■ **GIVEN INFORMATION**
....

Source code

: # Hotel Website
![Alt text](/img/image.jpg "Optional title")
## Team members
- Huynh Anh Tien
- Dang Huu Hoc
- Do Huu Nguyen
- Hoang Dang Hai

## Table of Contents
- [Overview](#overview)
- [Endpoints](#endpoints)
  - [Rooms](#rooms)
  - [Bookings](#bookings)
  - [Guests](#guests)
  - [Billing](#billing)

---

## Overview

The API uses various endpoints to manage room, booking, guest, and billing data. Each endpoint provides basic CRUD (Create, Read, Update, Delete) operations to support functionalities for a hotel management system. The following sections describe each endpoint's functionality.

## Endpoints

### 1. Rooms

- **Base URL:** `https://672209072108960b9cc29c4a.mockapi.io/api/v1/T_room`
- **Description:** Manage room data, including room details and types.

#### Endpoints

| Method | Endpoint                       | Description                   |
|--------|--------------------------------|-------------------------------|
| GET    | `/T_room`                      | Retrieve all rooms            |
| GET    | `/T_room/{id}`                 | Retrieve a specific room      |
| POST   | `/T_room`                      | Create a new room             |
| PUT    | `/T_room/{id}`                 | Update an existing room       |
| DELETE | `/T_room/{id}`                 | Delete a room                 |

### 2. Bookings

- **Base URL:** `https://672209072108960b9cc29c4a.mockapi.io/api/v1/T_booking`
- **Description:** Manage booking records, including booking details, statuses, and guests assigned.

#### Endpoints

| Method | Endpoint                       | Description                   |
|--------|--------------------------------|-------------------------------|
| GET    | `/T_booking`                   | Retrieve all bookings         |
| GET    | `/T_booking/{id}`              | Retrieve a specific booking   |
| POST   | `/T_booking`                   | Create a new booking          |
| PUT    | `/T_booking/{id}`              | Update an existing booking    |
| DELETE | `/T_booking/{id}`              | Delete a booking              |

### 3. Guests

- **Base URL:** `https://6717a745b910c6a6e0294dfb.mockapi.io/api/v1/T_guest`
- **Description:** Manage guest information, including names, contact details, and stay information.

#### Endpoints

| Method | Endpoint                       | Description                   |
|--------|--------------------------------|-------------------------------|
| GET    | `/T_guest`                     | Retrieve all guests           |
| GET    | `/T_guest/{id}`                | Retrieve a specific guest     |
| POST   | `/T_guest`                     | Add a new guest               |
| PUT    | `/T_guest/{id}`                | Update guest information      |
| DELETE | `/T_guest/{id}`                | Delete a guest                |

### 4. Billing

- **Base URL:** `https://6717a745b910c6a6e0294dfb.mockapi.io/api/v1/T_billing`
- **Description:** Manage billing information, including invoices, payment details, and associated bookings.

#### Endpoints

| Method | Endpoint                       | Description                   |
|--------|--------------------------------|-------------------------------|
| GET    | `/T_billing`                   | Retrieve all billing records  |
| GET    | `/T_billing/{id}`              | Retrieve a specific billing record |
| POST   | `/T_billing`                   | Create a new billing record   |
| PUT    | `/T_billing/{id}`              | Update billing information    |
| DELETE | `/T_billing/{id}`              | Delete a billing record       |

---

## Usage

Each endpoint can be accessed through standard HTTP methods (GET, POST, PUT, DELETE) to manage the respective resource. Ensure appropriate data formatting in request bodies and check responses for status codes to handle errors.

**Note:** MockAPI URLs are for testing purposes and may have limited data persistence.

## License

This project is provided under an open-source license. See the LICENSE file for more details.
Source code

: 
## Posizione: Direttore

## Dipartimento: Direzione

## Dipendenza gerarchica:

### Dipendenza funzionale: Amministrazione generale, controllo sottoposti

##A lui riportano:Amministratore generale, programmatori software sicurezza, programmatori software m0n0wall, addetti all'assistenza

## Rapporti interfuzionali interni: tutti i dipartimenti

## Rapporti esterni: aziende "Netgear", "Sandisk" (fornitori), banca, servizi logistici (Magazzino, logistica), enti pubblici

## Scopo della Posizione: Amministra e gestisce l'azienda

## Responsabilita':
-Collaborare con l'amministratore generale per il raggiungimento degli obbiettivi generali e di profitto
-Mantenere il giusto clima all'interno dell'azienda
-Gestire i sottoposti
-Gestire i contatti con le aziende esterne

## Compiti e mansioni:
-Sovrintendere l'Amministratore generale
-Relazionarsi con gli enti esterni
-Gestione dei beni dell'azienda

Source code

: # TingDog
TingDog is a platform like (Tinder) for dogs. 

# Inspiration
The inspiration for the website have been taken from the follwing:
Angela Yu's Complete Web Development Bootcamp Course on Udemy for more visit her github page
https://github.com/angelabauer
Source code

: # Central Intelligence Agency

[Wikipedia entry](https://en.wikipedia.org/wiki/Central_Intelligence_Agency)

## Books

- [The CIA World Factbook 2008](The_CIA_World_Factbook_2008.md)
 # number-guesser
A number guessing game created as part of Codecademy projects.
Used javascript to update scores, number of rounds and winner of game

....

An exact repetition of all the records above is required.

Source code

: # Hotel Website
![Alt text](/img/image.jpg "Optional title")
## Team members
- Huynh Anh Tien
- Dang Huu Hoc
- Do Huu Nguyen
- Hoang Dang Hai

## Table of Contents
- [Overview](#overview)
- [Endpoints](#endpoints)
  - [Rooms](#rooms)
  - [Bookings](#bookings)
  - [Guests](#guests)
  - [Billing](#billing)

---

## Overview

The API uses various endpoints to manage room, booking, guest, and billing data. Each endpoint provides basic CRUD (Create, Read, Update, Delete) operations to support functionalities for a hotel management system. The following sections describe each endpoint's functionality.

## Endpoints

### 1. Rooms

- **Base URL:** `https://672209072108960b9cc29c4a.mockapi.io/api/v1/T_room`
- **Description:** Manage room data, including room details and types.

#### Endpoints

| Method | Endpoint                       | Description                   |
|--------|--------------------------------|-------------------------------|
| GET    | `/T_room`                      | Retrieve all rooms            |
| GET    | `/T_room/{id}`                 | Retrieve a specific room      |
| POST   | `/T_room`                      | Create a new room             |
| PUT    | `/T_room/{id}`                 | Update an existing room       |
| DELETE | `/T_room/{id}`                 | Delete a room                 |

### 2. Bookings

- **Base URL:** `https://672209072108960b9cc29c4a.mockapi.io/api/v1/T_booking`
- **Description:** Manage booking records, including booking details, statuses, and guests assigned.

#### Endpoints

| Method | Endpoint                       | Description                   |
|--------|--------------------------------|-------------------------------|
| GET    | `/T_booking`                   | Retrieve all bookings         |
| GET    | `/T_booking/{id}`              | Retrieve a specific booking   |
| POST   | `/T_booking`                   | Create a new booking          |
| PUT    | `/T_booking/{id}`              | Update an existing booking    |
| DELETE | `/T_booking/{id}`              | Delete a booking              |

### 3. Guests

- **Base URL:** `https://6717a745b910c6a6e0294dfb.mockapi.io/api/v1/T_guest`
- **Description:** Manage guest information, including names, contact details, and stay information.

#### Endpoints

| Method | Endpoint                       | Description                   |
|--------|--------------------------------|-------------------------------|
| GET    | `/T_guest`                     | Retrieve all guests           |
| GET    | `/T_guest/{id}`                | Retrieve a specific guest     |
| POST   | `/T_guest`                     | Add a new guest               |
| PUT    | `/T_guest/{id}`                | Update guest information      |
| DELETE | `/T_guest/{id}`                | Delete a guest                |

### 4. Billing

- **Base URL:** `https://6717a745b910c6a6e0294dfb.mockapi.io/api/v1/T_billing`
- **Description:** Manage billing information, including invoices, payment details, and associated bookings.

#### Endpoints

| Method | Endpoint                       | Description                   |
|--------|--------------------------------|-------------------------------|
| GET    | `/T_billing`                   | Retrieve all billing records  |
| GET    | `/T_billing/{id}`              | Retrieve a specific billing record |
| POST   | `/T_billing`                   | Create a new billing record   |
| PUT    | `/T_billing/{id}`              | Update billing information    |
| DELETE | `/T_billing/{id}`              | Delete a billing record       |

---

## Usage

Each endpoint can be accessed through standard HTTP methods (GET, POST, PUT, DELETE) to manage the respective resource. Ensure appropriate data formatting in request bodies and check responses for status codes to handle errors.

**Note:** MockAPI URLs are for testing purposes and may have limited data persistence.

## License

This project is provided under an open-source license. See the LICENSE file for more details.
Source code

: 
## Posizione: Direttore

## Dipartimento: Direzione

## Dipendenza gerarchica:

### Dipendenza funzionale: Amministrazione generale, controllo sottoposti

##A lui riportano:Amministratore generale, programmatori software sicurezza, programmatori software m0n0wall, addetti all'assistenza

## Rapporti interfuzionali interni: tutti i dipartimenti

## Rapporti esterni: aziende "Netgear", "Sandisk" (fornitori), banca, servizi logistici (Magazzino, logistica), enti pubblici

## Scopo della Posizione: Amministra e gestisce l'azienda

## Responsabilita':
-Collaborare con l'amministratore generale per il raggiungimento degli obbiettivi generali e di profitto
-Mantenere il giusto clima all'interno dell'azienda
-Gestire i sottoposti
-Gestire i contatti con le aziende esterne

## Compiti e mansioni:
-Sovrintendere l'Amministratore generale
-Relazionarsi con gli enti esterni
-Gestione dei beni dell'azienda

Source code

: # TingDog
TingDog is a platform like (Tinder) for dogs. 

# Inspiration
The inspiration for the website have been taken from the follwing:
Angela Yu's Complete Web Development Bootcamp Course on Udemy for more visit her github page
https://github.com/angelabauer
Source code

: # Central Intelligence Agency

[Wikipedia entry](https://en.wikipedia.org/wiki/Central_Intelligence_Agency)

## Books

- [The CIA World Factbook 2008](The_CIA_World_Factbook_2008.md)
 # number-guesser
A number guessing game created as part of Codecademy projects.
Used javascript to update scores, number of rounds and winner of game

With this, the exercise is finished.